Hace dos días, toda una eternidad en Twitter, una pareja de policías le pidió los papeles a Antonio López en la Puerta del Sol. El artista, con su gorra desteñida y los colores de Madrid en el lienzo, no tuvo más remedio que cumplir con la normativa urbana: «si usted quiere pintar con caballete en la calle tiene que pagar la tasa municipal y esperar la concesión del permiso». Después llegaron los comentarios sobre la incultura de los agentes, quedándose en el tintero la cuestión fundamental. Y es que la capital ha sustituido a sus vecinos por consumidores, la calle ha dejado de ser aquel espacio de encuentro y cruising para abrazar el corporativismo de las marcas. Es más, si esta ciudad fue siempre su gente, ahora el valor se concentra en sus carteras.
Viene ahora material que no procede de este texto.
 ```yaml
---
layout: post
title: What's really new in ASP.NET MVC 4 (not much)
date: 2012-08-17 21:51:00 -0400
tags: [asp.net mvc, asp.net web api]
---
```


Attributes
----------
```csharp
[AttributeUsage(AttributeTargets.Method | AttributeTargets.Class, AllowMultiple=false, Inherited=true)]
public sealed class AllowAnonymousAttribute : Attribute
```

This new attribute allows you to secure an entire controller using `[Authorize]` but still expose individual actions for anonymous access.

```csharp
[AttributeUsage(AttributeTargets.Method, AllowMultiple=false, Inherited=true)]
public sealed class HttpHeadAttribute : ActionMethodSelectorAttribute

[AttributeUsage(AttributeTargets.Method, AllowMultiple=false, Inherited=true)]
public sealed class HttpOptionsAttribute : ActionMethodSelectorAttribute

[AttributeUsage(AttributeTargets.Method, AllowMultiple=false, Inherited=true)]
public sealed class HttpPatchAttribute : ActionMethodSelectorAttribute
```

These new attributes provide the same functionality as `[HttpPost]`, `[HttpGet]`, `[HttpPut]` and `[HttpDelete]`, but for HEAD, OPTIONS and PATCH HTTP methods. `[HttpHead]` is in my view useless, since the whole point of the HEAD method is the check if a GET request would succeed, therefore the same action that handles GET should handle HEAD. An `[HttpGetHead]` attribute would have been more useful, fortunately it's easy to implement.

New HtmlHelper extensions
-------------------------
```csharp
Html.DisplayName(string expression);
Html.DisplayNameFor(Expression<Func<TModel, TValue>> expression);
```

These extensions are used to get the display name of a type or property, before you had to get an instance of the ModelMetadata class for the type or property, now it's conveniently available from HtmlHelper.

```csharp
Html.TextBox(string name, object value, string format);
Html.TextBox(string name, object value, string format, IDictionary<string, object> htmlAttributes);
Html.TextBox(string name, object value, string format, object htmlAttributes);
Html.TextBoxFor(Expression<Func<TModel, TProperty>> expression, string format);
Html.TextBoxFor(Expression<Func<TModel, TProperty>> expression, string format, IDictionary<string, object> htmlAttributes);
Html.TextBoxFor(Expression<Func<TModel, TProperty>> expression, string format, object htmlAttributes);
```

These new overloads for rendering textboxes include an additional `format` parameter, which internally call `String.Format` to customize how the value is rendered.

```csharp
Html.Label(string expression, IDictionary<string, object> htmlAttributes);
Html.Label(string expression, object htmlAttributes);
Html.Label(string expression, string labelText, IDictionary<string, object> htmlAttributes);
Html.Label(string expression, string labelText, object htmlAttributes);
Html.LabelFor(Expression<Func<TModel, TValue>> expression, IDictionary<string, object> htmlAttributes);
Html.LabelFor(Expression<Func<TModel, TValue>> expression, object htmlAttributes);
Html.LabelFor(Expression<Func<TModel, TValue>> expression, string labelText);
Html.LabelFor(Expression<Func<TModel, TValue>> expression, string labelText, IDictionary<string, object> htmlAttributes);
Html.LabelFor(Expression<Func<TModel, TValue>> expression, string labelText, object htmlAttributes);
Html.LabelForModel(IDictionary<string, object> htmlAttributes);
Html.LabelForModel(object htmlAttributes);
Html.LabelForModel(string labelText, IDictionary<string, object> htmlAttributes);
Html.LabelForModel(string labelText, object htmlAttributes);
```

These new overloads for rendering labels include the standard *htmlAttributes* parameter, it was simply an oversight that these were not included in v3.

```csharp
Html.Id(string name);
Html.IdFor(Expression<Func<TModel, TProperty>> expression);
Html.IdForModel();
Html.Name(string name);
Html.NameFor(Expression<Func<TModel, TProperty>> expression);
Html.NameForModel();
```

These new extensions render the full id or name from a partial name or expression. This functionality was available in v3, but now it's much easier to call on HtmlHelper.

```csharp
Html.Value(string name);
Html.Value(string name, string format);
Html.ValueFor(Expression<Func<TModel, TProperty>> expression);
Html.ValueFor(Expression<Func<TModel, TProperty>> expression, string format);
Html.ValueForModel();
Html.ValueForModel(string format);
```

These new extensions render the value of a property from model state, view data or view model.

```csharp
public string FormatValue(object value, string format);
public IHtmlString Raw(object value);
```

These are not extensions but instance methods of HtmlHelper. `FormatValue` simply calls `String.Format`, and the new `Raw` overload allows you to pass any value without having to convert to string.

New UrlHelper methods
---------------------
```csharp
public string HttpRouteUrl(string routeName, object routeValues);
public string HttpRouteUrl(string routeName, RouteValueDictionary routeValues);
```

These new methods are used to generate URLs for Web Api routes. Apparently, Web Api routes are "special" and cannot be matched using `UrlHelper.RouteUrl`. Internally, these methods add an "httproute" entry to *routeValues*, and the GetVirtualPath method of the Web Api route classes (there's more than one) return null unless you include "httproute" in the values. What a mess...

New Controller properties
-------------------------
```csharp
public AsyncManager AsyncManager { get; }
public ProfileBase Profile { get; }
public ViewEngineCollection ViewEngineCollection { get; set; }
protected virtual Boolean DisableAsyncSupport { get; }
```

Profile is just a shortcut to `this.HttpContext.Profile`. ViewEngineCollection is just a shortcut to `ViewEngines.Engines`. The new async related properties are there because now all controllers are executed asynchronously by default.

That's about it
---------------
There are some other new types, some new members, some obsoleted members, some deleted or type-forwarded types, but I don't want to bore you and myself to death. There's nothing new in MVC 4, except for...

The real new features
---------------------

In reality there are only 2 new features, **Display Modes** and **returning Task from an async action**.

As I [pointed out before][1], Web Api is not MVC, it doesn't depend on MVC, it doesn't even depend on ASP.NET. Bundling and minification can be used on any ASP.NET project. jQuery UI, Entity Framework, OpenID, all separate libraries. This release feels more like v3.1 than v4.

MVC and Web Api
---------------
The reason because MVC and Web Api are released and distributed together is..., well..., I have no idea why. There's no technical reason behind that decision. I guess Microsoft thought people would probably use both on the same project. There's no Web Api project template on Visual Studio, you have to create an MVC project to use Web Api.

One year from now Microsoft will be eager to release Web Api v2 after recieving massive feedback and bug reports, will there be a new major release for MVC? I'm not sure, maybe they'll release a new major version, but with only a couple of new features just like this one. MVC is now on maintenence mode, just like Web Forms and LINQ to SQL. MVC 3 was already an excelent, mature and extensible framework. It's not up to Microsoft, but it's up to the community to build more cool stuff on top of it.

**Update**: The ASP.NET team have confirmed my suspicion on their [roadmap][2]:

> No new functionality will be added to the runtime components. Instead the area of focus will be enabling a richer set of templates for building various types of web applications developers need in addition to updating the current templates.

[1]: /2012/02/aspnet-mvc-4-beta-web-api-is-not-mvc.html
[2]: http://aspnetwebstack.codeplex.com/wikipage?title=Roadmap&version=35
Solo hace falta darse una vuelta y observar la ausencia de coleccionistas, afiladores y música bajita. Por supuesto, los pintores se han borrado y ante la invasión del calor conviene refugiarse en la asistencia primaria, ahora desbordada por el libertinaje entre los más jóvenes, precisamente los herederos de las aceras que desembocan en terrazas y las fachadas con anuncios de cuerpos inalcanzables. De leds, claro.
No se trata de mirar a Madrid con nostalgia, sino de advertir que los parques se han vaciado al ritmo de los pueblos, los columpios chirrían lo justo desde la llegada del iPad y el carril bici lo ocupan tíos que corren en dirección contraria. Eso sí, las musculocas de la calistenia nos suben las endorfinas y el cartón se acumula como los perretes de las cunetas. Sorprende que seamos tan libres y los pintores tengan que pasar por caja. Será porque olvidamos que los cuadros se pintan contra el enemigo; las paredes, en cambio, se decoran siempre con ideas.